The winning team’s model results significantly outperformed those of the rest of participants. The calibration of their model showed an almost perfectly calibrated model where their predicted number of yards closely matched the observed number of yards from an out of sample dataset. Their model was able to take data from a carry and predict the yardage that carry would achieve, not only for small gains of 3 to 5 yards but also for longer yard gains of 15 to 20 yards, which are rarer in the sport. Thanks to their model, an expected yards metric could be produced for every running play. This now provides a valuable tools to assess performance of running plays such as the one by Zeke Elliot. For example, when a player takes 29 yards from a run, if the model calculated an expected yardage gain of 25 yards for that run given the spacing the running back had at the handoff, that player should only get credited for having achieved 4 yards above the average. This new way for interpreting a 29 yards run would not have been possible unless a model successfully conditioned its probability calculation based on the space available to the running back to determine whether that player has performed above or below expectation.

Winning team’s calibration plot (Source: NFL Football Operations)

Winning team’s calibration plot (Source: NFL Football Operations)

The benefits of the Big Data Bowl format was that unlike hackathons, where participants may only get one or two weekends to produce something of value, this type of event enabled enough time for the teams to navigate the complex player tracking data set and come up with actionable insights. The NFL was then able to immediately obtain and share the new derive metrics with the media and their Next Gen Stats group to be used for their football analytics initiatives. Thanks to this approach, clubs can now better evaluate their running backs.

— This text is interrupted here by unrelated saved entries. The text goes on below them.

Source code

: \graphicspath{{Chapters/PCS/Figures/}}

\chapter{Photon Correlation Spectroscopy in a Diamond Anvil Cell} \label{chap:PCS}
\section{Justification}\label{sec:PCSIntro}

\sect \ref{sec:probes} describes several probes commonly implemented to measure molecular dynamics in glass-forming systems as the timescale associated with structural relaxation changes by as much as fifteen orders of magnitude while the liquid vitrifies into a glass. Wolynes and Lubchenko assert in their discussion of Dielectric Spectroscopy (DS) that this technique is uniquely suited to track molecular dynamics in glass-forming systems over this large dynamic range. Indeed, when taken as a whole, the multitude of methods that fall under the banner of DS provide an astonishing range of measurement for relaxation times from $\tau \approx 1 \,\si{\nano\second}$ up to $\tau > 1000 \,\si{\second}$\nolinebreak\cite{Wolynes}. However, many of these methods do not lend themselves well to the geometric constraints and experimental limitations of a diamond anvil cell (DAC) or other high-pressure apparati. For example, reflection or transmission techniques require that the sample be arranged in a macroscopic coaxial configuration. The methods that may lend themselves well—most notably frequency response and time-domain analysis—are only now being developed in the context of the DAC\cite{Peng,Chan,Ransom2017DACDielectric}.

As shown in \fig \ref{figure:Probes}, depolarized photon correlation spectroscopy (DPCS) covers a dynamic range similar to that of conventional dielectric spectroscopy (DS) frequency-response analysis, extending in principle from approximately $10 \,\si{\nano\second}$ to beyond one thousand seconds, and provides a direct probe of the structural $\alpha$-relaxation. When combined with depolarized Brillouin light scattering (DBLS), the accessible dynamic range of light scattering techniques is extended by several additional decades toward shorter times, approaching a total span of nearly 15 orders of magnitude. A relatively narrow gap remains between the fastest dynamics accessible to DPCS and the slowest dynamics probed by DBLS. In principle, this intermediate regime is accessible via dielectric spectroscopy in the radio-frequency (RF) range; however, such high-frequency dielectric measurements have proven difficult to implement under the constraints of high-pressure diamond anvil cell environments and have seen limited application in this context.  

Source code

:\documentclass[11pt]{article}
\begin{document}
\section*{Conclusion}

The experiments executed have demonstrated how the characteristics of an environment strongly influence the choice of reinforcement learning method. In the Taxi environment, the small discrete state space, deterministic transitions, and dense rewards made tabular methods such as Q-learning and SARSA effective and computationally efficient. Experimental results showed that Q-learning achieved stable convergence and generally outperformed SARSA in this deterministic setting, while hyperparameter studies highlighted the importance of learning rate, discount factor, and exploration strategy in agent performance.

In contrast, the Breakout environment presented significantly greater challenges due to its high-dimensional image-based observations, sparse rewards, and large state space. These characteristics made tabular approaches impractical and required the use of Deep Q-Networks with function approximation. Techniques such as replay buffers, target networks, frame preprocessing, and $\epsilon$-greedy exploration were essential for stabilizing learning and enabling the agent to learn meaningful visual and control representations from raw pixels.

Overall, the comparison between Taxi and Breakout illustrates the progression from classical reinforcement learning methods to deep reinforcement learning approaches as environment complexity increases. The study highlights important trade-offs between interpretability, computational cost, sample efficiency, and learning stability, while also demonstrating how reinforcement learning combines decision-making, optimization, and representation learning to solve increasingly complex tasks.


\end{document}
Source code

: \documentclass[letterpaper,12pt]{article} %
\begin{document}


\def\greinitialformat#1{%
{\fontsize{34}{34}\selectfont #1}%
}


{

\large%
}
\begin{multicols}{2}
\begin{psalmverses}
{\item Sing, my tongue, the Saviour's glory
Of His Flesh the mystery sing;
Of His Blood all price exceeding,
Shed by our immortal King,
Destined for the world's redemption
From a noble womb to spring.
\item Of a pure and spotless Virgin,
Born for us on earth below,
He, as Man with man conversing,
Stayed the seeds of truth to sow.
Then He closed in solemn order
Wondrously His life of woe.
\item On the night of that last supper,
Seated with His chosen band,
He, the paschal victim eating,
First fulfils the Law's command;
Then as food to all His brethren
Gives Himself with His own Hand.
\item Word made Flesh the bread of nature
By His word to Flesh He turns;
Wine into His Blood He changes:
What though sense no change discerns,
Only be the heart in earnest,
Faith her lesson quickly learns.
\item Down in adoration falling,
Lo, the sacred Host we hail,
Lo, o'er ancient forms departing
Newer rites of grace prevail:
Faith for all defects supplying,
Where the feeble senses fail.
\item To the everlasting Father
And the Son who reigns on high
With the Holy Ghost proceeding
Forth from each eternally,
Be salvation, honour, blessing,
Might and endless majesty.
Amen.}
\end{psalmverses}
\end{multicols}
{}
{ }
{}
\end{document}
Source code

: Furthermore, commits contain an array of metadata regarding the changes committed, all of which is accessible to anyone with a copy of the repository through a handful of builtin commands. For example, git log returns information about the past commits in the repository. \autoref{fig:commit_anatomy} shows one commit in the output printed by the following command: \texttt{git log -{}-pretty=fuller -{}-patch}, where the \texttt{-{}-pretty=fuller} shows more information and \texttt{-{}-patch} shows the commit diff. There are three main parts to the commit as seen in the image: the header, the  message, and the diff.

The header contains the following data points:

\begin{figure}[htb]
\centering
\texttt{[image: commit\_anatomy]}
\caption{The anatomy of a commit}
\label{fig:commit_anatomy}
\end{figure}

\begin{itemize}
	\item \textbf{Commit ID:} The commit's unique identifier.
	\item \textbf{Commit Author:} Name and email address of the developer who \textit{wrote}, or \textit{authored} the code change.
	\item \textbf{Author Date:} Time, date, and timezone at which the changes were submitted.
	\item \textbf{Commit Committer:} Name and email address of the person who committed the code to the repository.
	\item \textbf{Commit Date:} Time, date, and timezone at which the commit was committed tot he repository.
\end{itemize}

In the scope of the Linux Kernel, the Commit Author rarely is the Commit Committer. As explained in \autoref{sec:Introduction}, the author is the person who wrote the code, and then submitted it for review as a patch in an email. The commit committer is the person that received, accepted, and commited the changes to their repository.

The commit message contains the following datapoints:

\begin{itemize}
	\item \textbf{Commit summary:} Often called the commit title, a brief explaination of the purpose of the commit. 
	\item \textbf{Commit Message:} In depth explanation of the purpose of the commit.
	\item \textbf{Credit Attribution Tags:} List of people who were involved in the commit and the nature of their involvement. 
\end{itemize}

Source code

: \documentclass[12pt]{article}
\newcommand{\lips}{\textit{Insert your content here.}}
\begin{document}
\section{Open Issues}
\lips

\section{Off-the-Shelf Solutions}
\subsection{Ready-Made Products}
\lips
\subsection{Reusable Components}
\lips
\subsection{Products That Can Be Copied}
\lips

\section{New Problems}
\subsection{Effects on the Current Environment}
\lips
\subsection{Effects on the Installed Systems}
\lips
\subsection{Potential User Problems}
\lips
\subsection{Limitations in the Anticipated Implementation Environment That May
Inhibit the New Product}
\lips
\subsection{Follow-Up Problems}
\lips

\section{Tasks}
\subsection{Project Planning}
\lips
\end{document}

Moreover, other industries, such as the growing betting industry in the USA may also benefit from the development of expected yards for their betting algorithms. Lastly, expected yards are now being widely used by NFL broadcaster to show whether running backs are performing well or not during the duration of a game. Metrics like this one would not have been possible without the NFL tapping to a global talent pool of data scientist to help them come up with this novel expected yards metric.

The NFL is continuing to run their Big Data Bowl this year, with their 2021 edition being a lot more open ended than previous editions. This time the task focuses on defensive play. They are sharing pass plays from the 2018 season and are asking participants to come up with a model that defines who are the best players in man coverage, zone coverage, how can the model identify whether the defence is man or zone, how to predict whether a defender will get a penalty and what types of skills are required to be a good defensive player. It leaves the interpretation and approach to the participants to define and allows them apply the right conditioning to the data provided. This approach of opening your data to the public in order to push data innovation forward has proven successful and would be interesting to see if other sports will adopt similar initiatives.